Movie Info
Movie Name: In the Mood for Love
Studio: Block 2 Pictures/Jet Tone Production/Orly Films
Genre(s): Romance/Drama
Release Date(s): May 20, 2000 (Cannes)/March 9, 2001 (US)
MPAA Rating: R

Loneliness while surrounded by people
Chow Mo-wan (Tony Leung) has just moved into an apartment with his wife while Su Li-zhen (Maggie Cheung) has also moved in with her husband. While both of their spouses are away, Chow and Su start to have an understanding that they are similar in more ways than ever expected. As the emotions grow between them, time and life could be their greatest challenges…and chance encounters and mistakes could be their downfall.
Written, produced, and directed by Wong Kar-wai, In the Mood for Love (花樣年華 or Fa yeung nin wah) is a romantic drama. Following Wong’s Happy Together in 1997, the movie was released to extremely positive reviews and made multiple “best-of” lists. The film is considered part of a loose trilogy with Days of Being Wild (1990) and 2046 (2004). Since its release, In the Mood for Love has been cited as one of the greatest films of all time. The Criterion Collection released a versions of the film (Criterion #147) and also included it in the boxset World of Wong Kar Wai.

The movie pops
In the Mood for Love has been a blind spot. I heard about it when it came out and I knew I should probably see it for years. Now having seen it, it does live up to the hype of a strange romance-anti-romance that isn’t like most of its contemporaries.
While it sounds like a salacious set-up with two cuckold people starting a relationship. Most films of this type would be about the sex and the clandestine meetings. While the meetings become a bit clandestine, the movie is largely about sensuality and untaken desires. The characters are never on the same page physically and constantly fail to match up for a true “love” moment…the secrets and the moments are exciting, but it intentionally never comes to fruition into a full blown affair despite being more intense love than most movies about affairs.
The cast is good because both Maggie Cheung and Tony Leung are good at emoting their feelings through their behavior and looks…and it is largely a means to advance the story through for the characters. Both characters aren’t really saying as much as they are not say. Likewise, the film decides not to show either of the characters’ spouses (who are having an affair) but are voiced by Roy Cheung and Paulyn Sun.
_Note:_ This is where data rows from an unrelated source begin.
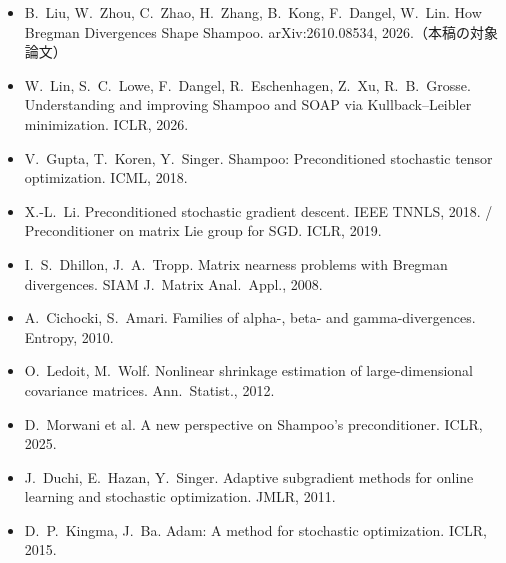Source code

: \documentclass[a4paper,11pt]{ltjsarticle}
\theoremstyle{definition}
\theoremstyle{plain}
\begin{document}
\begin{itemize}\small
  \item B.~Liu, W.~Zhou, C.~Zhao, H.~Zhang, B.~Kong, F.~Dangel, W.~Lin. How Bregman Divergences Shape Shampoo. arXiv:2610.08534, 2026.（本稿の対象論文）
  \item W.~Lin, S.~C.~Lowe, F.~Dangel, R.~Eschenhagen, Z.~Xu, R.~B.~Grosse. Understanding and improving Shampoo and SOAP via Kullback--Leibler minimization. ICLR, 2026.
  \item V.~Gupta, T.~Koren, Y.~Singer. Shampoo: Preconditioned stochastic tensor optimization. ICML, 2018.
  \item X.-L.~Li. Preconditioned stochastic gradient descent. IEEE TNNLS, 2018. / Preconditioner on matrix Lie group for SGD. ICLR, 2019.
  \item I.~S.~Dhillon, J.~A.~Tropp. Matrix nearness problems with Bregman divergences. SIAM J.\ Matrix Anal.\ Appl., 2008.
  \item A.~Cichocki, S.~Amari. Families of alpha-, beta- and gamma-divergences. Entropy, 2010.
  \item O.~Ledoit, M.~Wolf. Nonlinear shrinkage estimation of large-dimensional covariance matrices. Ann.\ Statist., 2012.
  \item D.~Morwani et al. A new perspective on Shampoo's preconditioner. ICLR, 2025.
  \item J.~Duchi, E.~Hazan, Y.~Singer. Adaptive subgradient methods for online learning and stochastic optimization. JMLR, 2011.
  \item D.~P.~Kingma, J.~Ba. Adam: A method for stochastic optimization. ICLR, 2015.
\end{itemize}
\end{document}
It almost keeps happening…
The movie is soaked in color and very visual. Being set in the 1960s, it has a throwback look and it gives it a timeless manner to the film. The camera also does a good way implying their relationships and emotions. A scene involving the characters confronting their spouses about their affair is shot in a way that you think it is happening…until the camera reveals it is a practice to ask the spouses in the future. It is a clever way to shoot what could have been a simple scene.
In the Mood for Love is a good movie that has earned a lot of its praise. I like the film a lot, but I don’t know that I’d have it in my top movies of all time. It is a movie that benefits from a secondary view to get the nuances of the story and performances. Wong Kar-wai followed In the Mood for Love with 2046 in 2004.